Pressure rugby is how Tailevu ended Nadroga's unbeaten run last April and they are expected to pick up their game at Prince Charles Park in Nadi from where they left off at Ratu Cakobau Park.
Nadroga fans have recently been selective of teams to watch and against Tailevu at Ratu Cakobau Park, Tailevu fans out roared the visitors and it can have a devastating effect if players are not used to it.
In French rugby and all spectator sports, including tennis, see fans bring brass bands to make noise and create confusion all throughout the game. In 1999 this was the situation which saw the referee lose control of Fiji's game against France in Toulouse.
Fans can influence the outcome of the game just with their cheering and noise making and Nadroga fans do so especially when they do not have the trophy and they travel to challenge the holders whether it is in Nadi, Nausori or Suva.
They do not as much travel in many bus loads during defences or round robin matches.
But with Tailevu being a threat, it could be a case of who out roars each other at Prince Charles Park.
Tailevu fans still feel cheated in the loss against Naitasiri and believe that the players had let their guards down and they are expected to rise to the occasion when they are required to do so at a crucial game like the Faberother-Sullivan Trophy challenge.
To apply pressure rugby means that tackles will be made on the spot that the ball is received and the Tailevu defence will have to stand up straight in the face of Nadroga's sweeping defence.

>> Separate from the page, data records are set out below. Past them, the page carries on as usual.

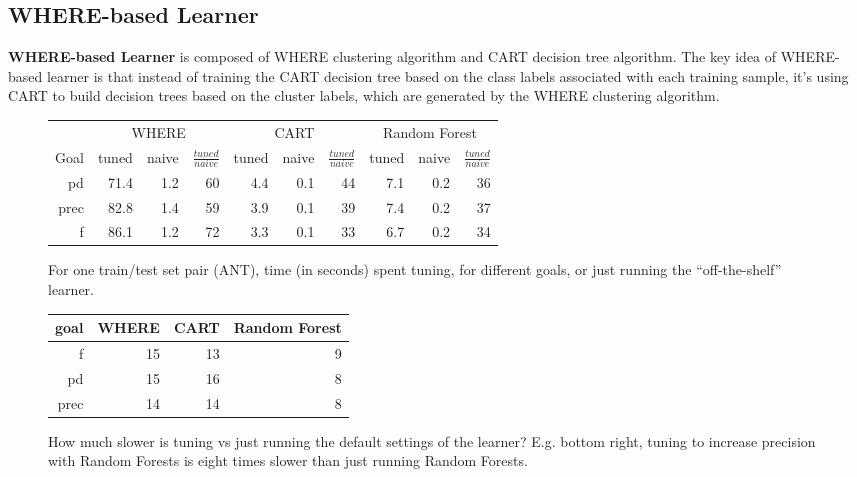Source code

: \documentclass{sig-alternative}
\def\baselinestretch{1}
\begin{document}
 \subsection{WHERE-based Learner}
\textbf{WHERE-based Learner} is composed of WHERE clustering algorithm and CART 
decision tree algorithm. The key idea of WHERE-based learner is that  instead of training the 
CART decision tree based on the class labels associated with each training sample, it's using 
CART to build decision trees based on the cluster labels, which are generated by the WHERE 
clustering algorithm.
 
 
 
\begin{figure}[!t]

\renewcommand{\baselinestretch}{0.8}
\scriptsize
\centering
  \begin{tabular}{r@{~}|r@{~}rr|r@{~}rr|r@{~}rr}
    & \multicolumn{3}{c|}{WHERE}&\multicolumn{3}{c|}{CART}& \multicolumn{3}{c}{Random Forest}\\\cline{2-10} 
    Goal & tuned & naive &$\frac{\mathit{tuned}}{\mathit{naive}}$& tuned & naive &$\frac{\mathit{tuned}}{\mathit{naive}}$& tuned & naive&$\frac{\mathit{tuned}}{\mathit{naive}}$\\\hline
pd&71.4&1.2&60&4.4&0.1&44&7.1&0.2&36\\ 
prec&82.8&1.4&59&3.9&0.1&39&7.4&0.2&37\\
f&86.1&1.2&72&3.3&0.1&33&6.7&0.2&34
  \end{tabular}
  \caption{For one train/test set pair (ANT),  time (in seconds) spent tuning,
  for different goals, or just running the ``off-the-shelf'' learner.}
\end{figure}


\begin{figure}[!t]

\renewcommand{\baselinestretch}{0.8}
\scriptsize
\centering
\begin{tabular}{r|rrr}
goal &	WHERE	&CART&	Random Forest\\\hline
f	&15	&13	&9\\ 
pd	&15	&16	&8\\ 
prec&	14	&14	&8
\end{tabular}
\caption{How much slower is tuning vs just running the default
settings of the learner? E.g. bottom right, tuning to increase
precision with Random Forests is eight times slower than
just running Random Forests.}
\end{figure}
\end{document}
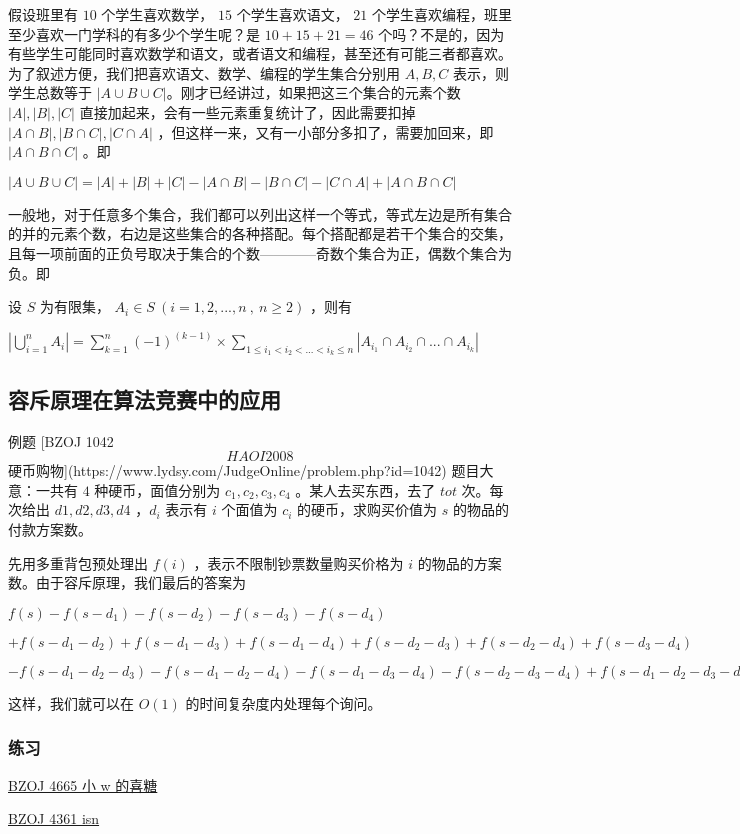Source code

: 
假设班里有 $10$ 个学生喜欢数学， $15$ 个学生喜欢语文， $21$ 个学生喜欢编程，班里至少喜欢一门学科的有多少个学生呢？是 $10+15+21=46$ 个吗？不是的，因为有些学生可能同时喜欢数学和语文，或者语文和编程，甚至还有可能三者都喜欢。为了叙述方便，我们把喜欢语文、数学、编程的学生集合分别用 $A,B,C$ 表示，则学生总数等于 $|A\cup B\cup C|$。刚才已经讲过，如果把这三个集合的元素个数 $|A|,|B|,|C|$ 直接加起来，会有一些元素重复统计了，因此需要扣掉 $|A\cap B|,|B\cap C|,|C\cap A|$ ，但这样一来，又有一小部分多扣了，需要加回来，即 $|A\cap B\cap C|$ 。即

$|A\cup B\cup C|=|A|+|B|+|C|-|A\cap B|-|B\cap C|-|C\cap A|+|A\cap B\cap C|$

一般地，对于任意多个集合，我们都可以列出这样一个等式，等式左边是所有集合的并的元素个数，右边是这些集合的各种搭配。每个搭配都是若干个集合的交集，且每一项前面的正负号取决于集合的个数————奇数个集合为正，偶数个集合为负。即

设 $S$ 为有限集， $A_i\in S~(i=1,2,...,n~,~n\ge 2)$ ，则有

$| \bigcup_{i=1}^n A_i | =\sum_{k=1}^n (-1)^{(k-1)} \times \sum_{1\le i_1<i_2<...<i_k\le n} |A_{i_1}\cap A_{i_2} \cap ...\cap A_{i_k}|$

\subsection{容斥原理在算法竞赛中的应用}

\begin{NOTE}{ 例题 [BZOJ 1042 \[HAOI2008\] 硬币购物](https://www.lydsy.com/JudgeOnline/problem.php?id=1042)}{}
题目大意：一共有 $4$ 种硬币，面值分别为 $c_1,c_2,c_3,c_4$ 。某人去买东西，去了 $tot$ 次。每次给出 $d1,d2,d3,d4$ ，$d_i$ 表示有 $i$ 个面值为 $c_i$ 的硬币，求购买价值为 $s$ 的物品的付款方案数。
\end{NOTE}


先用多重背包预处理出 $f(i)$ ，表示不限制钞票数量购买价格为 $i$ 的物品的方案数。由于容斥原理，我们最后的答案为

$f(s)-f(s-d_1)-f(s-d_2)-f(s-d_3)-f(s-d_4)$

$+f(s-d_1-d_2)+f(s-d_1-d_3)+f(s-d_1-d_4)+f(s-d_2-d_3)+f(s-d_2-d_4)+f(s-d_3-d_4)$

$-f(s-d_1-d_2-d_3)-f(s-d_1-d_2-d_4)-f(s-d_1-d_3-d_4)-f(s-d_2-d_3-d_4)+f(s-d_1-d_2-d_3-d_4)$

这样，我们就可以在 $O(1)$ 的时间复杂度内处理每个询问。

\subsubsection{练习}

\href{https://www.lydsy.com/JudgeOnline/problem.php?id=4665}{BZOJ 4665 小 w 的喜糖}

\href{https://www.lydsy.com/JudgeOnline/problem.php?id=4361}{BZOJ 4361 isn}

It will also mean not letting ace kicker Jonetani Ralulu get away with those big line kicks. Because he adds a lot of power into his boots, he takes a bit of time to make his big swing.
Likewise Nadroga will have to put pressure on the Tailevu kickers at all times.

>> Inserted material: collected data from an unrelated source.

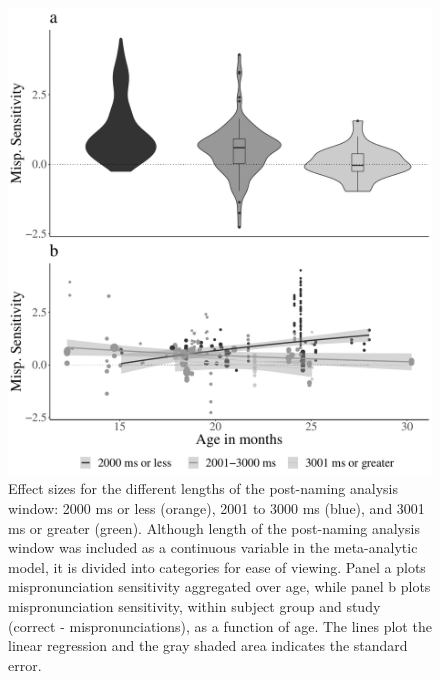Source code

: \documentclass[
  man, noextraspace]{apa6}
\begin{document}
\begin{figure}
\centering
\includegraphics{VonHolzenBergmann_MPMetaAnalysis_files/figure-latex/PlotPostNameCondAge-1.pdf}
\caption{\label{fig:PlotPostNameCondAge}Effect sizes for the different lengths of the post-naming analysis window: 2000 ms or less (orange), 2001 to 3000 ms (blue), and 3001 ms or greater (green). Although length of the post-naming analysis window was included as a continuous variable in the meta-analytic model, it is divided into categories for ease of viewing. Panel a plots mispronunciation sensitivity aggregated over age, while panel b plots mispronunciation sensitivity, within subject group and study (correct - mispronunciations), as a function of age. The lines plot the linear regression and the gray shaded area indicates the standard error.}
\end{figure}
\end{document}
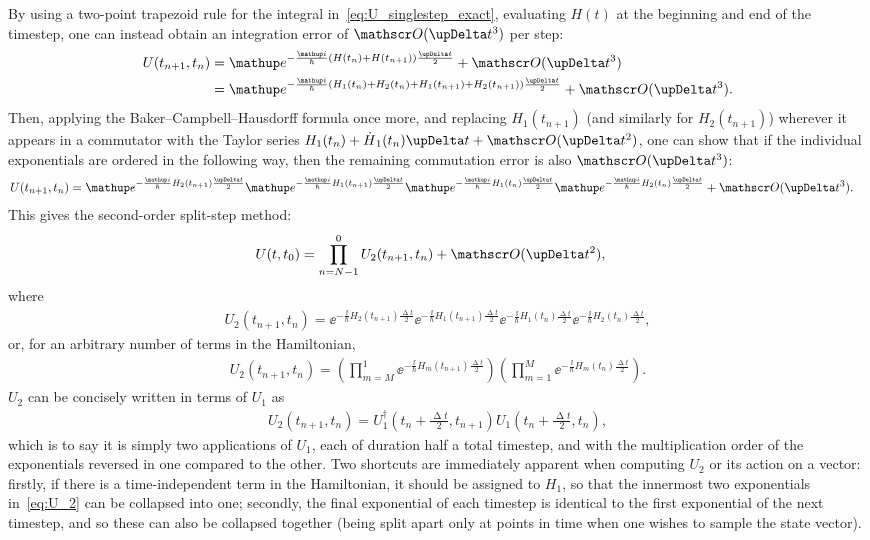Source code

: By using a two-point trapezoid rule for the integral in~\eqref{eq:U_singlestep_exact}, evaluating $H(t)$ at the beginning and end of the timestep, one can instead obtain an integration error of $\Ord{\upDelta t^3}$ per step:
\begin{align}
U(t_{n+1}, t_n) &= \ee^{-\frac \ii \hbar \left(H(t_n) + H(t_{n+1})\right)\frac{\upDelta t} 2} + \Ord{\upDelta t^3}\\
&= \ee^{-\frac \ii \hbar \left(H_1(t_n) + H_2(t_n) + H_1(t_{n+1}) + H_2(t_{n+1})\right)\frac{\upDelta t} 2} + \Ord{\upDelta t^3}.
\end{align}
Then, applying the Baker--Campbell--Hausdorff formula once more, and replacing $H_1(t_{n+1})$ (and similarly for $H_2(t_{n+1})$) wherever it appears in a commutator with the Taylor series $H_1(t_n) + \dot H_1(t_n)\upDelta t + \Ord{\upDelta t^2}$, one can show that if the individual exponentials are ordered in the following way, then the remaining commutation error is also $\Ord{\upDelta t^3}$:
\begin{align}
U(t_{n+1}, t_n)
&= \ee^{-\frac \ii \hbar H_2(t_{n+1})\frac{\upDelta t} 2}
   \ee^{-\frac \ii \hbar H_1(t_{n+1})\frac{\upDelta t} 2}
   \ee^{-\frac \ii \hbar H_1(t_n)\frac{\upDelta t} 2}
   \ee^{-\frac \ii \hbar H_2(t_n)\frac{\upDelta t} 2} + \Ord{\upDelta t^3}.
\end{align}
This gives the second-order split-step method:
\begin{align}
U(t, t_0) &= \prod_{n=N-1}^0 U_2(t_{n+1}, t_n) + \Ord{\upDelta t^2},
\end{align}
where
\begin{align}\label{eq:U_2}
U_2(t_{n+1}, t_n) =
   \ee^{-\frac \ii \hbar H_2(t_{n+1})\frac{\upDelta t} 2}
   \ee^{-\frac \ii \hbar H_1(t_{n+1})\frac{\upDelta t} 2}
   \ee^{-\frac \ii \hbar H_1(t_n)\frac{\upDelta t} 2}
   \ee^{-\frac \ii \hbar H_2(t_n)\frac{\upDelta t} 2},
\end{align}
or, for an arbitrary number of terms in the Hamiltonian,
\begin{align}\label{eq:U_2_arbitrary_terms}
U_2(t_{n+1}, t_n) =
\left(\prod_{m=M}^1 \ee^{-\frac \ii \hbar H_m(t_{n+1})\frac{\upDelta t} 2}\right)
\left(\prod_{m=1}^M \ee^{-\frac \ii \hbar H_m(t_n)\frac{\upDelta t} 2}\right).
\end{align}
$U_2$ can be concisely written in terms of $U_1$ as
\begin{align}
U_2(t_{n+1}, t_n) =
U_1^\dagger(t_n + \tfrac {\upDelta t} 2, t_{n+1})
U_1(t_n + \tfrac {\upDelta t} 2, t_n),
\end{align}
which is to say it is simply two applications of $U_1$, each of duration half a total timestep, and with the multiplication order of the exponentials reversed in one compared to the other. Two shortcuts are immediately apparent when computing $U_2$ or its action on a vector: firstly, if there is a time-independent term in the Hamiltonian, it should be assigned to $H_1$, so that the innermost two exponentials in~\eqref{eq:U_2} can be collapsed into one; secondly, the final exponential of each timestep is identical to the first exponential of the next timestep, and so these can also be collapsed together (being split apart only at points in time when one wishes to sample the state vector).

Continuous pressure forces errors and the kickers Jonetani Ralulu for Nadroga and Tailevu's Jaoji Dakuvula have boots that have won matches.

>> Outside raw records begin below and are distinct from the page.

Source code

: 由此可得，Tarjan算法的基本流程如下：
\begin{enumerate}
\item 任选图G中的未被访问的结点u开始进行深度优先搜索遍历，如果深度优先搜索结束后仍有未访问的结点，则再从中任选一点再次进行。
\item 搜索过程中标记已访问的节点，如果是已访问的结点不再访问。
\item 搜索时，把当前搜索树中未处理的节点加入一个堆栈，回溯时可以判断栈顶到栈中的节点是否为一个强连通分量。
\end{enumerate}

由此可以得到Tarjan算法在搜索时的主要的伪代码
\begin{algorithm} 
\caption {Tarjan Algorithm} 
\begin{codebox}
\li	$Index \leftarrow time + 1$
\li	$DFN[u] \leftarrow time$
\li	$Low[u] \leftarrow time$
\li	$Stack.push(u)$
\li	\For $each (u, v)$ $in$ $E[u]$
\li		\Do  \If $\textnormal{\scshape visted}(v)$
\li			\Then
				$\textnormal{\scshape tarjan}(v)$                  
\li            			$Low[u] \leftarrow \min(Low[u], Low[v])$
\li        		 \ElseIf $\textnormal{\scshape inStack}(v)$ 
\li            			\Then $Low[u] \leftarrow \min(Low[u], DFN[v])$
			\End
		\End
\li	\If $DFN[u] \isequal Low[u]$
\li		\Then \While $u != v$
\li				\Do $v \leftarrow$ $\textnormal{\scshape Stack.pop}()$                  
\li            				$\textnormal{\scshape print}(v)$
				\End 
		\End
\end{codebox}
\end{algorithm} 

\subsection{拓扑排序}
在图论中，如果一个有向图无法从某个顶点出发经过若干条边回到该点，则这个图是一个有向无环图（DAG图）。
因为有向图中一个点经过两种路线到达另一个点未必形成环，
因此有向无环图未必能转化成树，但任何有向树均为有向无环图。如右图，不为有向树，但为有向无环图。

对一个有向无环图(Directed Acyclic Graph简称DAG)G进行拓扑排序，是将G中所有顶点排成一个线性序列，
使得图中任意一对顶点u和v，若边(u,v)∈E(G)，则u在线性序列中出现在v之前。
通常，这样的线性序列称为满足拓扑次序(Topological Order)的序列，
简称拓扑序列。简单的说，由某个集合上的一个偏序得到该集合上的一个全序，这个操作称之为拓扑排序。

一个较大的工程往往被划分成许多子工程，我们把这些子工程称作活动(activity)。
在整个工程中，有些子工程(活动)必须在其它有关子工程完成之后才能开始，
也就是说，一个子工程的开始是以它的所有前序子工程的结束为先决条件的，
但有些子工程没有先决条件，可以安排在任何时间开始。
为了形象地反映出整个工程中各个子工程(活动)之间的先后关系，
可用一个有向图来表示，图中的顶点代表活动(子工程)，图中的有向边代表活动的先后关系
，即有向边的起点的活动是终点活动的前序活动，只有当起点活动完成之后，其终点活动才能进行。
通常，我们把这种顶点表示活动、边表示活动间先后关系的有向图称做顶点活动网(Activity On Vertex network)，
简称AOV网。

Dakuvula kicked most of the points in Tailevu's 15-14 win and Ralulu is the country's most consistent goalkicker.
Nadroga runs the ball from all over the paddock and any well-prepared team can turn this strength into weakness as Tailevu showed. The hosts adapted to their wet ground conditions while Nadroga opted to entertain and play their quick passing and open rugby style which saw them continually losing and spilling over possession.
It will be a different ball game altogether at Nadi where it is expected to be very dry and hot.
Last week Nadroga played almost faultless as far as dropped balls go.
Dropped balls kill the flow and momentum of their game and last week the trainers did their homework as far as recovery goes and ice towels were applied throughout the game.
In April, Tailevu played their game in Nadroga's half and when Nadroga were in possession they pressured them into making mistakes and used their bigger forwards to screw down the lid on the pressure-cooker.
Tailevu's experienced players led by skipper and number eight Eseria Vueti, Jeke Lalai, Jo Dakuitoga, livewire hooker Tevita Rabukawaqa, Mosese Vasuitoga and Aminiasi Nava held the fort well and the goalkicking of Jaoji Dakuvula turned Nadroga's mistakes into points.
Big lock Leone Nakarawa, who missed Tailevu's game against Nadroga in April because of the Fiji participation in the Pacifc Nations Cup in Japan, will be expected to disrupt the Nadroga lineouts.
He faces his Fiji team locking partner Sekonaia Kalou in the battle for the lineouts and he is a hard man to stop as he gets away with all sort of things against his tauvu.
Last week, Naitasiri found holes in the Nadroga defence on the flanks catching the cover napping twice leading to well-deserved tries.
If Tailevu has to win then they will have to kick off with a flying start like Naitasiri did and maintain pressure, not for 60 minutes, but for the full 80 minutes.